Right. I am a nurse. I have also been a patient a few times. I have no problem attending to someone who needs it if they are pleasant and polite with it. I was a very buzzer happy patient and I made no apologies for that! I was in pain, I needed pain relief. Always say yes to the regular painkillers and ask for top ups of oramorph when it starts to get painful - before it gets too bad. Fwiw oramorph isn't a controlled drug so not a pain to give. However if you are requiring lots of oramorph it's an indicator that the regular painkillers aren't strong enough so the nurses can ask the docs to prescribe you something stronger. Believe me, we can tell the difference between someone who is in pain and someone who is drug seeking!

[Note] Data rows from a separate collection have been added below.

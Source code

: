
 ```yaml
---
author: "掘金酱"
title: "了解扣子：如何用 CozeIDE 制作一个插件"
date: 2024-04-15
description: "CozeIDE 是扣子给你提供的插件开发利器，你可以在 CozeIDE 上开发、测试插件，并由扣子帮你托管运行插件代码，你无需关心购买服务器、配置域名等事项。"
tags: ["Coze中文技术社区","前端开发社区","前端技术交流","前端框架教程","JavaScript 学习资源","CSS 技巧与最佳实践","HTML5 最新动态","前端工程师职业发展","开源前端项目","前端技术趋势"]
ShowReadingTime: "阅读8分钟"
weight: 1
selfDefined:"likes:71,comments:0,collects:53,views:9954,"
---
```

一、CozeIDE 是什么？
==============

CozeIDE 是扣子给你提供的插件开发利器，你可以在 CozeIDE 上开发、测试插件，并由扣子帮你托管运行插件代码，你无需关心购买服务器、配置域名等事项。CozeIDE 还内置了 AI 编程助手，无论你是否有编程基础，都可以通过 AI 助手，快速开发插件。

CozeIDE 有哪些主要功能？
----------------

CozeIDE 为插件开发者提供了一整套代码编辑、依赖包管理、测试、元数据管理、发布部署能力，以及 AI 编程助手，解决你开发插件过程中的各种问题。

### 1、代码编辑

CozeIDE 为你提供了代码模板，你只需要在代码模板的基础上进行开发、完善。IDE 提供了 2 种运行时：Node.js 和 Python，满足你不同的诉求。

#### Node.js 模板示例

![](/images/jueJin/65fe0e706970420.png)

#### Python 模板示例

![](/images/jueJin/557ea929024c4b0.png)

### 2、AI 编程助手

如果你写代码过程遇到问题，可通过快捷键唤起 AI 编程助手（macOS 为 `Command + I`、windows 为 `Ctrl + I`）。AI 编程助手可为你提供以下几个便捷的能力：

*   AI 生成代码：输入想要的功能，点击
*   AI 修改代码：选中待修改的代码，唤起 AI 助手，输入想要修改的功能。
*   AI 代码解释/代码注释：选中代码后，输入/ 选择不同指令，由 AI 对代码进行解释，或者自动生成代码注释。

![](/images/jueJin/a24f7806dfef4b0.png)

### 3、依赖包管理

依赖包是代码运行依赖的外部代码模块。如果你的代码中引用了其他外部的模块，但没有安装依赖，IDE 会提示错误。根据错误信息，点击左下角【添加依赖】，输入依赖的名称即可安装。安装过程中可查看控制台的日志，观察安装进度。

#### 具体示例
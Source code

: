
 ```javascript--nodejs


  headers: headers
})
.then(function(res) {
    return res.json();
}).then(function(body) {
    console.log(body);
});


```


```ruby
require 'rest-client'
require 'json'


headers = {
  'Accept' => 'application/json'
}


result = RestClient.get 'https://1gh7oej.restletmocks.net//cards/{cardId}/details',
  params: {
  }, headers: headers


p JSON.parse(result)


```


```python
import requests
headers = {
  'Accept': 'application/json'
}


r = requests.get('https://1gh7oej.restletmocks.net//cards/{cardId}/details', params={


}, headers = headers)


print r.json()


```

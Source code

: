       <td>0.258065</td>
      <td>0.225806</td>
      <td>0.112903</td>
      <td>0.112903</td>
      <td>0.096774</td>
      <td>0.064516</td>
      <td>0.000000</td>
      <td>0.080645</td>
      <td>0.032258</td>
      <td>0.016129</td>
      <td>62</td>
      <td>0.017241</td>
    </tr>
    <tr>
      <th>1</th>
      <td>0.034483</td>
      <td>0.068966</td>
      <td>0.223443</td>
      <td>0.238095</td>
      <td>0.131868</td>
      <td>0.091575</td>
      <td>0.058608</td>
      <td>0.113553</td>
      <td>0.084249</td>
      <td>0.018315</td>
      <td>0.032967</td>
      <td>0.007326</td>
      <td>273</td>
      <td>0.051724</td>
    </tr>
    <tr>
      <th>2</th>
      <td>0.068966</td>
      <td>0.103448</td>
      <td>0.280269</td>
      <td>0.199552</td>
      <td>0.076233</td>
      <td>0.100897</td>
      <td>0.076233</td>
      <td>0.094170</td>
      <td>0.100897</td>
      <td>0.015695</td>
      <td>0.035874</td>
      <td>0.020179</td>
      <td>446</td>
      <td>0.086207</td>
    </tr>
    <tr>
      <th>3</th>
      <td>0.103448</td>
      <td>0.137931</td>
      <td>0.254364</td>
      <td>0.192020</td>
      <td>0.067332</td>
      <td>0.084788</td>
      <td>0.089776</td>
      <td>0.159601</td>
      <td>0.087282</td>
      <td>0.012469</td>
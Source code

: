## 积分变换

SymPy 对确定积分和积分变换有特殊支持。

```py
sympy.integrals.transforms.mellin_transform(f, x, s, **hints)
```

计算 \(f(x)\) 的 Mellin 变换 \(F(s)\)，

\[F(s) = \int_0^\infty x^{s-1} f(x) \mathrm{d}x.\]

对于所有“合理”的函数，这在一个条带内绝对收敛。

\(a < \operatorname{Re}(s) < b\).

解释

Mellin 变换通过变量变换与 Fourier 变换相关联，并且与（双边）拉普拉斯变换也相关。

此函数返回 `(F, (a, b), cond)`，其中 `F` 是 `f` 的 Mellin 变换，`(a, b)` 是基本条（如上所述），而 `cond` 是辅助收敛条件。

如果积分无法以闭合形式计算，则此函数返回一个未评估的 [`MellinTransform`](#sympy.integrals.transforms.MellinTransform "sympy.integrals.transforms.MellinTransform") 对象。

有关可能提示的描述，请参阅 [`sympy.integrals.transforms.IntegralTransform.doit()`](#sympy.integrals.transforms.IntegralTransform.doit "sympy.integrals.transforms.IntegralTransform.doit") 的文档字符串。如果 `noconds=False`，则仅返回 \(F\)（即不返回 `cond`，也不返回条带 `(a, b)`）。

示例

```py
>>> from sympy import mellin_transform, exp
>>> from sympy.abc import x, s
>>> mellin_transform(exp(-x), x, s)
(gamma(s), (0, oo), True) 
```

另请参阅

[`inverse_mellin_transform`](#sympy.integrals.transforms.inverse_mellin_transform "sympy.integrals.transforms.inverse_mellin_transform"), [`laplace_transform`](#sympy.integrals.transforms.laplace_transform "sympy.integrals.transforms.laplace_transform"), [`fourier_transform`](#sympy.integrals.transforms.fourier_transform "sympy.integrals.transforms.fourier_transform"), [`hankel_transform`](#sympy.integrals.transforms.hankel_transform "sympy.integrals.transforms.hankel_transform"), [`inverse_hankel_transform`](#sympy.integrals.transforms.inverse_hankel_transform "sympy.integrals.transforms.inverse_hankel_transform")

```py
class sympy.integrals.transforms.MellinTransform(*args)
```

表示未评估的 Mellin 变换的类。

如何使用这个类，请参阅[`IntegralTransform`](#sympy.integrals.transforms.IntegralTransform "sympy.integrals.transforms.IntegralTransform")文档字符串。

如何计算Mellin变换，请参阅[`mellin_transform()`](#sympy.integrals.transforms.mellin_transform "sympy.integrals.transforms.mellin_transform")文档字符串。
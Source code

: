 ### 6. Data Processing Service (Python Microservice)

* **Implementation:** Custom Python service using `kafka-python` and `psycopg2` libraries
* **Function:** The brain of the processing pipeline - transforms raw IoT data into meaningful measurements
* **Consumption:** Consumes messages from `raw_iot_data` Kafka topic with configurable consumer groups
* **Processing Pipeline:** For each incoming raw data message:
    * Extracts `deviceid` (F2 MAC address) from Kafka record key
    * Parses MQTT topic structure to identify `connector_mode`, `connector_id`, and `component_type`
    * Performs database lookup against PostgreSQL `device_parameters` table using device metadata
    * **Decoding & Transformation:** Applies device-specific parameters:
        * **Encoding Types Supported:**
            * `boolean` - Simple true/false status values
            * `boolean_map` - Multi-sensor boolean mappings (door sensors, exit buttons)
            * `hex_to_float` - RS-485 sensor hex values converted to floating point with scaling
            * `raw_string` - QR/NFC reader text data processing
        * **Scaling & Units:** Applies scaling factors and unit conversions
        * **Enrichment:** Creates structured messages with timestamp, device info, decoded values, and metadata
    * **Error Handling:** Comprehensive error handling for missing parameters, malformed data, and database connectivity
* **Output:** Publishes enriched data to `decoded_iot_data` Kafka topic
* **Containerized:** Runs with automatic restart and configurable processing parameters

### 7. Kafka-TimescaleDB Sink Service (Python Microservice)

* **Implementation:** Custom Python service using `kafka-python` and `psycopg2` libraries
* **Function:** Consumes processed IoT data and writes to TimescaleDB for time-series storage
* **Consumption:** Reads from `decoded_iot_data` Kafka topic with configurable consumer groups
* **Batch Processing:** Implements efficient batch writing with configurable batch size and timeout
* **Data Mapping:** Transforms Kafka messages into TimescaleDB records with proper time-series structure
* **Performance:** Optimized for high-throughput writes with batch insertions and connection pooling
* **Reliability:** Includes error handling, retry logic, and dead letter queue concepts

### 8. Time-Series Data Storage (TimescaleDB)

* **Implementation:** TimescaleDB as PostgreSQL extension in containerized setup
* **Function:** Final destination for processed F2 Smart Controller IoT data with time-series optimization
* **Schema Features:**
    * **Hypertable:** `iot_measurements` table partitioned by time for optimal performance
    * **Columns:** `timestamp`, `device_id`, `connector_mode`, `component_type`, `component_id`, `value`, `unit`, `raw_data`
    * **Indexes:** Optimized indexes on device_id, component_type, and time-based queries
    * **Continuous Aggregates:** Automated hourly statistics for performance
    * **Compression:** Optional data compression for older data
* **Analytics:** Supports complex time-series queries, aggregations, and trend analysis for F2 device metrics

If I have someone who asks for help a lot I get into the habit of doing what they buzzed for then asking if there's anything else before I leave. That helps everyone. You are incapacitated and in pain. You have every right to ask for help! :) I hope the pain eases soon and you feel better Thanks

ThePFJ · 04/09/2013 13:19

Hope you are feeling better this morning - just checking in on you before I take my little boy for his haircut (1st day back at school tomorrow). My husband is whining at me.... men can be so grumpy sometimes!! Maybe we can put mine and your husband in some sort of 'sensitivity camp' for a few weeks and get them sorted out? Wink

How much longer will you be in hospital?

Huge hugs from me.... get well soon xxxxxxxxxx Cake

Snazzyenjoyingsummer · 04/09/2013 13:25

Don't feel bad - it is the squeaky wheel that gets the grease. And do not suffer in silence if you don't her proper pain relief - the event with the morphine that didn't go into your mouth properly was awful. If anything like that happens again say you want to complain / speak to PALS. Glad you're starting to improve now.